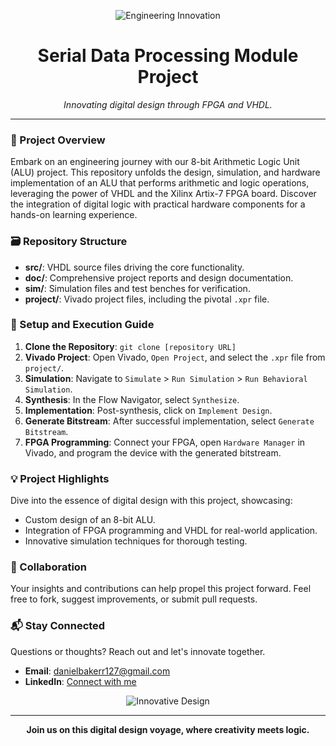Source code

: <p align="center">
  <img src="https://media.giphy.com/media/LHZyixOnHwDDy/giphy.gif" alt="Engineering Innovation" />
</p>


<h1 align="center">Serial Data Processing Module Project</h1>

<div align="center">
  <i>Innovating digital design through FPGA and VHDL.</i>
</div>

---

### 📘 Project Overview
Embark on an engineering journey with our 8-bit Arithmetic Logic Unit (ALU) project. This repository unfolds the design, simulation, and hardware implementation of an ALU that performs arithmetic and logic operations, leveraging the power of VHDL and the Xilinx Artix-7 FPGA board. Discover the integration of digital logic with practical hardware components for a hands-on learning experience.

### 🗃 Repository Structure
- **src/**: VHDL source files driving the core functionality.
- **doc/**: Comprehensive project reports and design documentation.
- **sim/**: Simulation files and test benches for verification.
- **project/**: Vivado project files, including the pivotal `.xpr` file.

### 🚀 Setup and Execution Guide
1. **Clone the Repository**: `git clone [repository URL]`
2. **Vivado Project**: Open Vivado, `Open Project`, and select the `.xpr` file from `project/`.
3. **Simulation**: Navigate to `Simulate` > `Run Simulation` > `Run Behavioral Simulation`.
4. **Synthesis**: In the Flow Navigator, select `Synthesize`.
5. **Implementation**: Post-synthesis, click on `Implement Design`.
6. **Generate Bitstream**: After successful implementation, select `Generate Bitstream`.
7. **FPGA Programming**: Connect your FPGA, open `Hardware Manager` in Vivado, and program the device with the generated bitstream.

### 💡 Project Highlights
Dive into the essence of digital design with this project, showcasing:
- Custom design of an 8-bit ALU.
- Integration of FPGA programming and VHDL for real-world application.
- Innovative simulation techniques for thorough testing.

### 🤝 Collaboration
Your insights and contributions can help propel this project forward. Feel free to fork, suggest improvements, or submit pull requests.

### 📬 Stay Connected
Questions or thoughts? Reach out and let's innovate together.
- **Email**: [danielbakerr127@gmail.com](mailto:danielbakerr127@gmail.com)
- **LinkedIn**: [Connect with me](https://linkedin.com/in/danb127)

<p align="center">
  <img src="https://media.giphy.com/media/l0HlNQ03J5JxX6lva/giphy.gif" alt="Innovative Design" />
</p>

---

<p align="center">
  <b>Join us on this digital design voyage, where creativity meets logic.</b>
</p>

What is expected: Scan the data above for the word "FPGA", then copy every line that holds it.

Response:
  <i>Innovating digital design through FPGA and VHDL.</i>
Embark on an engineering journey with our 8-bit Arithmetic Logic Unit (ALU) project. This repository unfolds the design, simulation, and hardware implementation of an ALU that performs arithmetic and logic operations, leveraging the power of VHDL and the Xilinx Artix-7 FPGA board. Discover the integration of digital logic with practical hardware components for a hands-on learning experience.
7. **FPGA Programming**: Connect your FPGA, open `Hardware Manager` in Vivado, and program the device with the generated bitstream.
- Integration of FPGA programming and VHDL for real-world application.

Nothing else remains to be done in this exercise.